David DuBois: Blessed to Be Able to Still Serve
Nov 9, 2021
David’s story is part “Stories of Enduring Service,” a collection of stories from veterans and advocates who were inspired to serve or whose service was impacted by 9/11. Stories of Enduring Service is a story telling element of Operation Enduring Service, a campaign to commemorate the 20th anniversary of 9/11 and honor those who served in the wake of that day.
The attacks on 9/11 greatly influenced the world that David DuBois served in, both in the military and in civilian life. David is a native of New Rochelle, New York, a city situated only a few miles north of New York City. He joined the Army because of an economic necessity but went on to make it a career. In 2001 he was stationed in Fort Leonard Wood, Missouri to instruct future noncommissioned officers in the Army.
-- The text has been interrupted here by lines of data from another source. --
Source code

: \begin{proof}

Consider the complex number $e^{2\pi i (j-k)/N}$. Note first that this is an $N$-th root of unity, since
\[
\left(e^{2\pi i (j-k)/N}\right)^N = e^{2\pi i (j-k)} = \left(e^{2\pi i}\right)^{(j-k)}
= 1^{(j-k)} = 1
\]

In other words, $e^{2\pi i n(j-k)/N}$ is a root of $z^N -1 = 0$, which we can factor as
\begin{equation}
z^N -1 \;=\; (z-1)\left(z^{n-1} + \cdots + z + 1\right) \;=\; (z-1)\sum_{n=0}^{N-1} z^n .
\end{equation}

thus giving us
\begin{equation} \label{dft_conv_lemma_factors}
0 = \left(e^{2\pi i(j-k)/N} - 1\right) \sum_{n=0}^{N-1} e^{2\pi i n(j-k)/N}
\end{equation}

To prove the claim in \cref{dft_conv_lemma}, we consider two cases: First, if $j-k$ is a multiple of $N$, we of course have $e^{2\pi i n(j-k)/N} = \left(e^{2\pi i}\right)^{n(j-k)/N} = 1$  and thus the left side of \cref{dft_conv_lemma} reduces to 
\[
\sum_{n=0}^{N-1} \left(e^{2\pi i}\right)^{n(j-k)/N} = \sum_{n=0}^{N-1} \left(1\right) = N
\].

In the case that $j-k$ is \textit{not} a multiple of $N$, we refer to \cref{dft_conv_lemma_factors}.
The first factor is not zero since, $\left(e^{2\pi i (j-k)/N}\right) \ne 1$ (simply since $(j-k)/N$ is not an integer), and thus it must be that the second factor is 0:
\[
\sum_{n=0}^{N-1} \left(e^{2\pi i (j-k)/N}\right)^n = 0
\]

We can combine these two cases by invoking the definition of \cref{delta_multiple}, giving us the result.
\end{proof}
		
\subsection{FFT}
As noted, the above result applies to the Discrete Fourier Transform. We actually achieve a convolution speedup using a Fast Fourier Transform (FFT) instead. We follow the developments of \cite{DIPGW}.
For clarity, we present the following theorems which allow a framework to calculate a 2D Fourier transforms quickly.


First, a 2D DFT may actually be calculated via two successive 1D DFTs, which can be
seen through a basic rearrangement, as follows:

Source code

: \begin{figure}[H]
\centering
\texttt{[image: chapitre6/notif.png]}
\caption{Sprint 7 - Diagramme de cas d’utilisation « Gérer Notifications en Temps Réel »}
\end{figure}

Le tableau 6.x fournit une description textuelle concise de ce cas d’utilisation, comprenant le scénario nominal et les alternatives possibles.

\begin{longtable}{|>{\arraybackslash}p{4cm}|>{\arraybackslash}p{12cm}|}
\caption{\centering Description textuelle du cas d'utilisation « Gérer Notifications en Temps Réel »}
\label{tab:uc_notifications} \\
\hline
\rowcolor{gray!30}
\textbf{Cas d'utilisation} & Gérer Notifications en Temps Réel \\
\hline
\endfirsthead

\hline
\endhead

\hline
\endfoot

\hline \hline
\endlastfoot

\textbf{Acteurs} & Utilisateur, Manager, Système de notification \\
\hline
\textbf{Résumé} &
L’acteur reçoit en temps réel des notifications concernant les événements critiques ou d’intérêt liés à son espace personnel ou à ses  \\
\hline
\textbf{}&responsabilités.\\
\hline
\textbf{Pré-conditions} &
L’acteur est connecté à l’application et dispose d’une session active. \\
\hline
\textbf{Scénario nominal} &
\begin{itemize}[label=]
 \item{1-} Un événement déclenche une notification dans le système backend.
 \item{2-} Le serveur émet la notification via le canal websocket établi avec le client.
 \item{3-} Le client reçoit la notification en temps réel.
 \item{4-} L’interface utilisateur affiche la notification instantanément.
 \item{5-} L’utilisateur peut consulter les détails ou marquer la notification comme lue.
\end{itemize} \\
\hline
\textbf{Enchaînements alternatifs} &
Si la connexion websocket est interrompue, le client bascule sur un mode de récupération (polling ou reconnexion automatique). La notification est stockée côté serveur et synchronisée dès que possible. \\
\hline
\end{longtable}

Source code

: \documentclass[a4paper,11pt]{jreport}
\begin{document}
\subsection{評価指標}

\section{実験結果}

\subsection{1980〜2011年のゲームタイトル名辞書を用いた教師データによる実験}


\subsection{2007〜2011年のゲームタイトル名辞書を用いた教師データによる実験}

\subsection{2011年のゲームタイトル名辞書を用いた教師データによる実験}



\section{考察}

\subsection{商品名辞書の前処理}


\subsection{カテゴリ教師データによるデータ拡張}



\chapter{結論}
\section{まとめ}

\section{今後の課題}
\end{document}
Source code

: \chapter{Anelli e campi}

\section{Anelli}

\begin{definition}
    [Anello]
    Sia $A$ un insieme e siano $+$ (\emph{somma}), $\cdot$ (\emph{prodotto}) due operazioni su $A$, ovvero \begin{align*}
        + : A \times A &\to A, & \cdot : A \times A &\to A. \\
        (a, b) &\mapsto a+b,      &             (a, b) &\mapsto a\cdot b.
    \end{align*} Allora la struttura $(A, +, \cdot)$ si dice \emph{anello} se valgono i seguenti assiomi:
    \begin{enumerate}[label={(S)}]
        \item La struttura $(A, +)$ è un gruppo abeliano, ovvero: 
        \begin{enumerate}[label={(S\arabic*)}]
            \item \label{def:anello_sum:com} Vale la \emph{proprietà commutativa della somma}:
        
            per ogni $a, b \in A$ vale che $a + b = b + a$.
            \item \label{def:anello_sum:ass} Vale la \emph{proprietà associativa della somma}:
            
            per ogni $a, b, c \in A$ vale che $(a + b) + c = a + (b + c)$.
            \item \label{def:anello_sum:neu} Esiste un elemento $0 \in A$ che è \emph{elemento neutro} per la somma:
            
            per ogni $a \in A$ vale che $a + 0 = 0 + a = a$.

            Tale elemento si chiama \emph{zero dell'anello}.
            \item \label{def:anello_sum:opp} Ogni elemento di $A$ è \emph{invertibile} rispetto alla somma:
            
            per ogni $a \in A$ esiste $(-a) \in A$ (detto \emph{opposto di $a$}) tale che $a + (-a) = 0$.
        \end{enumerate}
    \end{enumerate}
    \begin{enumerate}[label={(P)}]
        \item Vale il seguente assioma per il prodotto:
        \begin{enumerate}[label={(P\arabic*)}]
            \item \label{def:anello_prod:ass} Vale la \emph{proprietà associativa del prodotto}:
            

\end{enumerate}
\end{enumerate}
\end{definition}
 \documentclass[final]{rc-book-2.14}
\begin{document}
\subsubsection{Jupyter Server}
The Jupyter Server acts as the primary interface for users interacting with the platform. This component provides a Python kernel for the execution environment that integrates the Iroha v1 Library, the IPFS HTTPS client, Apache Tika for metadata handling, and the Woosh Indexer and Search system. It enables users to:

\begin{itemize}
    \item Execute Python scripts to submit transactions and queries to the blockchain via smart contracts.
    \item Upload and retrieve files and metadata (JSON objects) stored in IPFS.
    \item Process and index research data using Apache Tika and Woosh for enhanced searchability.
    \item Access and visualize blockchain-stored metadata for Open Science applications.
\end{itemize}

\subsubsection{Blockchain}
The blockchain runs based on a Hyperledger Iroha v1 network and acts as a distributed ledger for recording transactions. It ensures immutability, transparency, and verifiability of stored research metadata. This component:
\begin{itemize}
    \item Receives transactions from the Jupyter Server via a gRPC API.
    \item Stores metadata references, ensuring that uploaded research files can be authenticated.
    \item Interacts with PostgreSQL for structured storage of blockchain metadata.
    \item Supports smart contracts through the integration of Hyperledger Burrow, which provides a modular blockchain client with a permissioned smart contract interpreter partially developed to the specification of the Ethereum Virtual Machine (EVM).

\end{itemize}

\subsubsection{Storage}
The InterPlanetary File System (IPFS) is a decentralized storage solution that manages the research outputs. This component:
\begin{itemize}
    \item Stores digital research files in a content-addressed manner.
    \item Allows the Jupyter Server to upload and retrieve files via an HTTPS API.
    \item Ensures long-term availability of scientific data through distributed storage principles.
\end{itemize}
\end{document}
As he entered his home after daily physical training with his soldiers, his wife was fixated on what was on the television.
“She said, ‘Hey, did you see what’s on the news?’ as they were repeating the images of the first plane hitting. Right at that point, the news showed the second plane hit. I said to my wife, ‘That’s not an accident. That’s an attack.’”
David spent the next four hours trying to reach his family and friends who were in Manhattan at the time. He had a brother who was a firefighter, his other brother worked in the World Trade Center, his best friend was a police officer, and his sister-in-law was a nurse. All were responding in some way to the events happening on ground zero. Miraculously, they were all okay.
Although his training regimen was always serious, after the attacks of 9/11, he knew that his role as a mentor to those considered to be the backbone of the Army would become essential in their success in the against terrorism and how they performed in Iraq and Afghanistan.
“On that day, my life was changed just like everyone else’s across the United States and the globe. It was almost as if there was a shift in the mental aspects of when we started training, because my NCOs were going to have to use this for real. And so my war time effort was to train those soldiers to make them ready to lead other soldiers in battle.”
David’s passion to serve others was instilled during his 21 years in military service. After leaving the Army, he felt compelled to continue his commitment to serve veterans returning from the Global War on Terrorism.
“Once 9/11 hit and folks were coming back, I realized that I was capable of helping others. I helped with many different organizations, but I just never got that satisfaction. It didn’t feel that fire of helping veterans.
While searching for a better way to serve his fellow veterans, David participated in a service project organized by The Mission Continues. He would go on to lead a team during the next project and eventually accept a position as a Platoon Leader for the Washington D.C. area.
“It’s my passion to help veterans, who I know have sacrificed greater than I did, that makes me want to continue to serve with a great organization like The Mission Continues. It meets everything that a volunteer wants. I like to tell folks, ‘What do you do with your dash? There is the day you were born and the day you die, but what do you do with that dash in between?’”
David has since started a business giving “Victory Gardens” to veterans who would benefit from having a mental and physical activity within their home space, but are not financially capable of building it for themselves. As the 20th Anniversary of 9/11 gets closer, his thoughts will dwell on the tragedy of that day, the work he has done, and those he served alongside.
“I think about those folks who are still struggling with the outcome of 9/11, those soldiers who served and have now been injured, those soldiers who have mental injuries, family members who have to take care of our service members that come back with these injuries. I think about my best friend, who is the cop that saved somebody but died of cancer because of the air in New York City. I think about how blessed I am that I’m here to be able to still serve and help folks.”